In the past, every time I got a call from my mother, no matter what she said, I'd be upset for a long time. I'd wake up in the middle of the night replaying her cutting words, asking myself if maybe she was right, if maybe everything really was my fault.

But today, as her voice poured through the phone, I felt strangely calm.

Richard Vance was dead. That Richard Vance who everyone saw as a good teacher, good neighbor, good man. That animal who'd put his filthy hands on a little girl but was never suspected by anyone. Dead. Shot.

I was almost certain Enzo had something to do with this.

My mother was still cursing on the other end. I calmly pulled the phone from my ear and hit end call.

Enzo was still standing by the door, head slightly tilted. His expression showed he'd heard at least part of it.

"You went to see my mom?" I asked him.

"Yes." He turned to face me. "When I was looking for you, I wanted to see if you'd gone back there."

I looked into his eyes. He looked back. Some silent communication passed between us, no words needed.

"What was her reaction?"

The corner of Enzo's mouth moved almost imperceptibly. "Quite lively. Very good at cursing."

A fair assessment, but I knew he'd done far more than that. I wanted to ask if Richard's death was really his doing, but before I could ask, he gave me the answer.

Enzo tilted his head slightly and said quietly, "It was me. I'm sorry I didn't discuss it with you first."

Sorry.

Enzo had been apologizing to me almost daily lately. For differentthings, in different ways. Sometimes for something specific, sometimes just a random utterance after silence. Before, getting Enzo Falcone to say sorry would've been harder than making the sun rise in the west.

But now the word came from him more and more naturally, so natural it no longer sounded like a line but had become a way of breathing.

I didn't know how to respond to his apology. After he'd suddenly appeared and saved me and the baby, I couldn't keep blaming him. But I couldn't say anything about forgiveness either.

Awkward silence filled the space around us.

Enzo didn't say anything more. He gently pulled open the door and walked out. Before it closed, he glanced back at the baby in the bassinet, his gaze lingering on that tiny body wrapped in pink for two seconds, then the door shut.

The room was quiet again. Just the beeping of the heart monitor and the baby's even breathing.

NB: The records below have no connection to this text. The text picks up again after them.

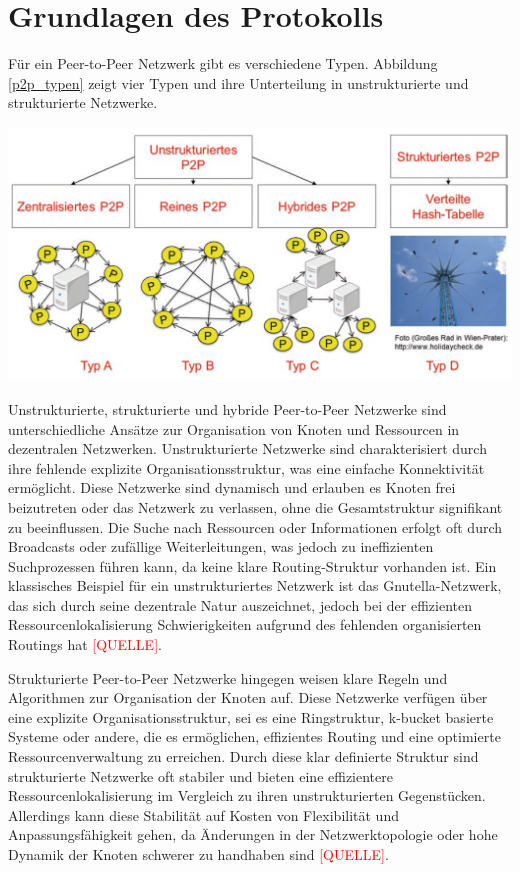 \section{Grundlagen des Protokolls}
\label{sec:grundlagen_des_protokolls}

Für ein Peer-to-Peer Netzwerk gibt es verschiedene Typen. Abbildung \ref{p2p_typen} zeigt 
vier Typen und ihre Unterteilung in unstrukturierte und strukturierte Netzwerke.

\begin{center}
    \captionsetup{type=figure}
    \includegraphics[width=1\linewidth]{images/peer_to_peer_typen.png}
    \label{p2p_typen}
\end{center}

\noindent Unstrukturierte, strukturierte und hybride Peer-to-Peer Netzwerke sind unterschiedliche Ansätze zur Organisation von Knoten und Ressourcen in dezentralen Netzwerken. Unstrukturierte Netzwerke sind charakterisiert durch ihre fehlende explizite Organisationsstruktur, was eine einfache Konnektivität ermöglicht. Diese Netzwerke sind dynamisch und erlauben es Knoten frei beizutreten oder das Netzwerk zu verlassen, ohne die Gesamtstruktur signifikant zu beeinflussen. Die Suche nach Ressourcen oder Informationen erfolgt oft durch Broadcasts oder zufällige Weiterleitungen, was jedoch zu ineffizienten Suchprozessen führen kann, da keine klare Routing-Struktur vorhanden ist. Ein klassisches Beispiel für ein unstrukturiertes Netzwerk ist das Gnutella-Netzwerk, das sich durch seine dezentrale Natur auszeichnet, jedoch bei der effizienten Ressourcenlokalisierung Schwierigkeiten aufgrund des fehlenden organisierten Routings hat \textcolor{red}{[QUELLE]}.

Strukturierte Peer-to-Peer Netzwerke hingegen weisen klare Regeln und Algorithmen zur Organisation der Knoten auf. Diese Netzwerke verfügen über eine explizite Organisationsstruktur, sei es eine Ringstruktur, k-bucket basierte Systeme oder andere, die es ermöglichen, effizientes Routing und eine optimierte Ressourcenverwaltung zu erreichen. Durch diese klar definierte Struktur sind strukturierte Netzwerke oft stabiler und bieten eine effizientere Ressourcenlokalisierung im Vergleich zu ihren unstrukturierten Gegenstücken. Allerdings kann diese Stabilität auf Kosten von Flexibilität und Anpassungsfähigkeit gehen, da Änderungen in der Netzwerktopologie oder hohe Dynamik der Knoten schwerer zu handhaben sind \textcolor{red}{[QUELLE]}.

I didn't lie back down, but I felt a strange sense of release in my heart.

Chapter Twenty-Five

Enzo

Chloe stopped telling me to leave.

Every time she tried, I'd just pretend to comply, duck out of sight for a while, then drift back to her side. After everything that had happened, I couldn't let her and the baby out of my sight.

Chloe needed me. Just as I needed her.

I wasn't naive enough to think she'd forgiven me. But lately, things between us had eased. A little.

I rented a small place in town, not too close to her rental, not too far. The house was tiny—one bedroom, one living room, a kitchen faucet that dripped nonstop, windows with weather stripping so old the wind leaked right through. Compared to my penthouse in New York, it was a joke.